Suddenly on the silence of the garden there was a little shrill sound of pain; the birds flew high in air, screaming and startled; the leaves of a bough of ivy shook as with a struggle. She rose and looked; a line of twine was trembling against the foliage; in its noosed end the throat of the mavis had been caught; it hung trembling and clutching at the air convulsively with its little drawn up feet. It had flown into the trap as it had ended its joyous song and soared up to join its brethren.
There were a score of such traps set in the miller's garden.
She unloosed the cord from about its tiny neck, set it free, and laid it down upon the ivy; the succor came too late; the little gentle body was already without breath; the feet had ceased to beat the air; the small soft head had drooped feebly on one side; the lifeless eyes had started from their sockets; the throat was without song for evermore.
"The earth would be good but for men," she thought, as she stood with the little dead bird in her hand.
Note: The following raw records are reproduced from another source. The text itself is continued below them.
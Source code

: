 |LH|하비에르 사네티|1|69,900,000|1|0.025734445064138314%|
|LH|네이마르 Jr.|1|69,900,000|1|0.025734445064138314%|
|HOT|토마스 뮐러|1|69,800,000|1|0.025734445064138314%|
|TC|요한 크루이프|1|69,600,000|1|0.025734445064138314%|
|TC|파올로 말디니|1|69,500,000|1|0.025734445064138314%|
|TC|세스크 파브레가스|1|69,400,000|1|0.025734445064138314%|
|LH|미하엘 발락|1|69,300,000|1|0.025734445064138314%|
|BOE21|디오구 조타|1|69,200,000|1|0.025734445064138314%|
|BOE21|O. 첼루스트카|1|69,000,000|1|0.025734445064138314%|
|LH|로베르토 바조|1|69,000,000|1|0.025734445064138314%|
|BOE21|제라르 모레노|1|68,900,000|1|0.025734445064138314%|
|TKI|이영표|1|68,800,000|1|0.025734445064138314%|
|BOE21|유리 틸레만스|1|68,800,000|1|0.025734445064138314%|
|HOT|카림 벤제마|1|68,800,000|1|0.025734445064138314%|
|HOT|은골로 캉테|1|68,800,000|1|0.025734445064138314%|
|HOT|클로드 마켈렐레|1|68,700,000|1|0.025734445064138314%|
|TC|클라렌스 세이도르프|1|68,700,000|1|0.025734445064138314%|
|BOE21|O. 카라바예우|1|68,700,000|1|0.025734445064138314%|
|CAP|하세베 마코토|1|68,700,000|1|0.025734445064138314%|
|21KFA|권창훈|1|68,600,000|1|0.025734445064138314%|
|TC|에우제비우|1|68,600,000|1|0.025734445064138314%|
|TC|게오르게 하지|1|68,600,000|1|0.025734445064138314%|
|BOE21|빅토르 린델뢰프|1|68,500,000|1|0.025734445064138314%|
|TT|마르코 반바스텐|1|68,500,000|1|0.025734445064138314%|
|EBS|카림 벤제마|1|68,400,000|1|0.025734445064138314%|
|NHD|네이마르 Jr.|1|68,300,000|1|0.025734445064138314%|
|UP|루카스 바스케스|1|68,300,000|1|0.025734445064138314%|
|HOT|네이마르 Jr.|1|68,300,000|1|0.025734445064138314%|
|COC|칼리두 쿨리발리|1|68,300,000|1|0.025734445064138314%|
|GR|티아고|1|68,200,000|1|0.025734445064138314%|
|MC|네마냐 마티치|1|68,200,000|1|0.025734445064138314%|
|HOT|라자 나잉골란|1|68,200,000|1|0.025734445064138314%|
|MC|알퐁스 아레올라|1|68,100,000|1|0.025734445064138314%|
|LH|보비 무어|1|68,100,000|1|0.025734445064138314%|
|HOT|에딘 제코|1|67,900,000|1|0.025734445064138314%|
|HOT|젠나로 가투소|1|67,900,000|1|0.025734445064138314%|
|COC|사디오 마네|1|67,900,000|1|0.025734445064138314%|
Its mate, which was poised on a rose bough, flew straight to it, and curled round and round about the small slain body, and piteously bewailed its fate, and mourned, refusing to be comforted, agitating the air with trembling wings, and giving out vain cries of grief.
Vain; for the little joyous life was gone; the life that asked only of God and Man a home in the green leaves; a drop of dew from the cup of a rose; a bough to swing on in the sunlight; a summer day to celebrate in song.
All the winter through, it had borne cold and hunger and pain without lament; it had saved the soil from destroying larvæ, and purified the trees from all foul germs; it had built its little home unaided, and had fed its nestlings without alms; it had given its sweet song lavishly to the winds, to the blossoms, to the empty air, to the deaf ears of men; and now it lay dead in its innocence; trapped and slain because a human greed begrudged it a berry worth the thousandth part of a copper coin.
Out from the porch of the mill-house Claudis Flamma came, with a knife in his hand and a basket to cut lilies for one of the choristers of the cathedral, since the morrow would be the religious feast of the Visitation of Mary.
He saw the dead thrush in her hand, and chuckled as he went by to himself.
"The tenth bird trapped since sunrise," he said, thinking how shrewd and how sure in their make were these traps of twine that he set in the grass and the leaves.
She said nothing; but a darkness of disgust swept over her face, as he came in sight in the distance.
She knelt down and scraped a hole in the earth and laid moss in it and put the mavis softly on its green and fragrant bier, and covered it with handfuls of fallen rose leaves and with a sprig or two of thyme. Around her head the widowed thrush flew ceaselessly, uttering sad cries;—who now should wander with him through the sunlight?—who now should rove with him above the blossoming fields?—who now should sit with him beneath the boughs hearing the sweet rain fall between the leaves?—who now should wake with him whilst yet the world was dark, to feel the dawn break ere the east were red, and sing a welcome to the unborn day?